GIVEN RECORDS:
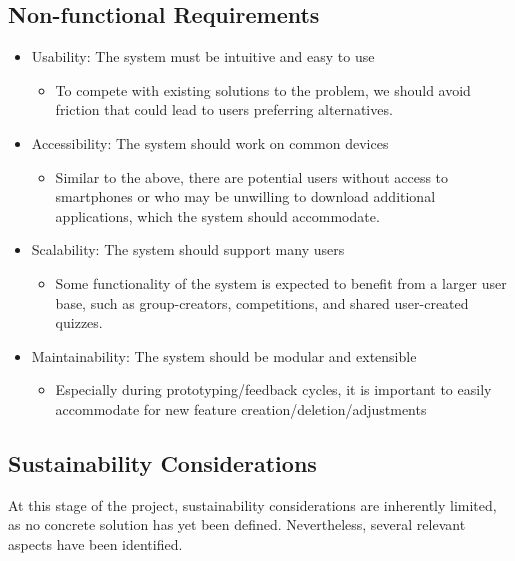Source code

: \subsection{Non-functional Requirements}
\begin{itemize}
    \item Usability: The system must be intuitive and easy to use
    \begin{itemize}
        \footnotesize
        \item[] To compete with existing solutions to the problem, we should avoid friction that could lead to users preferring alternatives.
    \end{itemize}
    \item Accessibility: The system should work on common devices
    \begin{itemize}
        \footnotesize
        \item[] Similar to the above, there are potential users without access to smartphones or who may be unwilling to download additional applications, which the system should accommodate.
    \end{itemize}
    \item Scalability: The system should support many users
    \begin{itemize}
        \footnotesize
        \item[] Some functionality of the system is expected to benefit from a larger user base, such as group-creators, competitions, and shared user-created quizzes.
    \end{itemize}
    \item Maintainability: The system should be modular and extensible
    \begin{itemize}
        \footnotesize
        \item[] Especially during prototyping/feedback cycles, it is important to easily accommodate for new feature creation/deletion/adjustments
    \end{itemize}
\end{itemize}

\subsection{Sustainability Considerations}

At this stage of the project, sustainability considerations are inherently limited,
as no concrete solution has yet been defined.
Nevertheless, several relevant aspects have been identified.

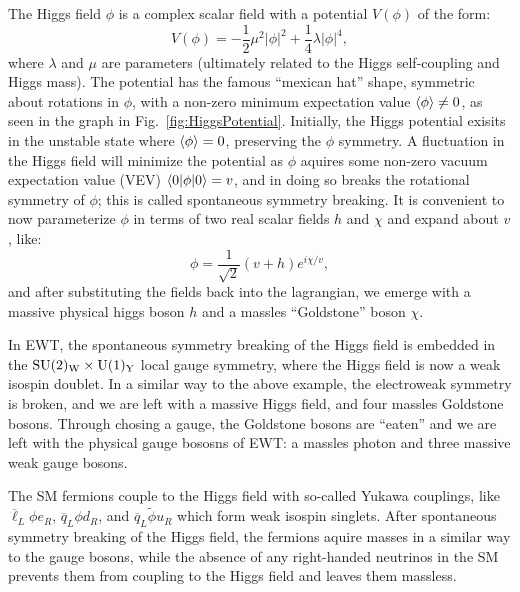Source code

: The Higgs field $\phi$ is a complex scalar field with a potential $V(\phi)$ of the form:
\begin{equation}
    V(\phi) = -\frac{1}{2}\mu^2|\phi|^2 + \frac{1}{4}\lambda|\phi|^4,
\end{equation}
where $\lambda$ and $\mu$ are parameters (ultimately related to the Higgs self-coupling and Higgs mass). The potential has the famous ``mexican hat'' shape, symmetric about rotations in $\phi$, with a non-zero minimum expectation value $\braket{\phi} \neq 0$, as seen in the graph in Fig.~\ref{fig:HiggsPotential}. Initially, the Higgs potential exisits in the unstable state where $\braket{\phi} = 0$, preserving the $\phi$ symmetry. A fluctuation in the Higgs field will minimize the potential as $\phi$ aquires some non-zero vacuum expectation value (VEV) $\braket{0|\phi|0} = v$, and in doing so breaks the rotational symmetry of $\phi$; this is called spontaneous symmetry breaking. It is convenient to now parameterize $\phi$ in terms of two real scalar fields $h$ and $\chi$ and expand about $v$, like:
\begin{equation}
    \phi = \frac{1}{\sqrt{2}}(v+h)e^{i\chi/v},
\end{equation}
and after substituting the fields back into the lagrangian, we emerge with a massive physical higgs boson $h$ and a massles ``Goldstone'' boson $\chi$.

In EWT, the spontaneous symmetry breaking of the Higgs field is embedded in the $\mathrm{SU(2)_{W}}\times\mathrm{U(1)_{Y}}$ local gauge symmetry, where the Higgs field is now a weak isospin doublet. In a similar way to the above example, the electroweak symmetry is broken, and we are left with a massive Higgs field, and four massles Goldstone bosons. Through chosing a gauge, the Goldstone bosons are ``eaten'' and we are left with the physical gauge bososns of EWT: a massles photon and three massive weak gauge bosons. 

The SM fermions couple to the Higgs field with so-called Yukawa couplings, like $\overline{\ell}_L\phi e_R$, $\overline{q}_L\phi d_R$, and $\overline{q}_L\tilde{\phi}u_R$ which form weak isospin singlets. After spontaneous symmetry breaking of the Higgs field, the fermions aquire masses in a similar way to the gauge bosons, while the absence of any right-handed neutrinos in the SM prevents them from coupling to the Higgs field and leaves them massless.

REQUIRED ACTION: Across the listing above, count the lines that include "been" and give the figure with no other words.

TASK RESULT: 2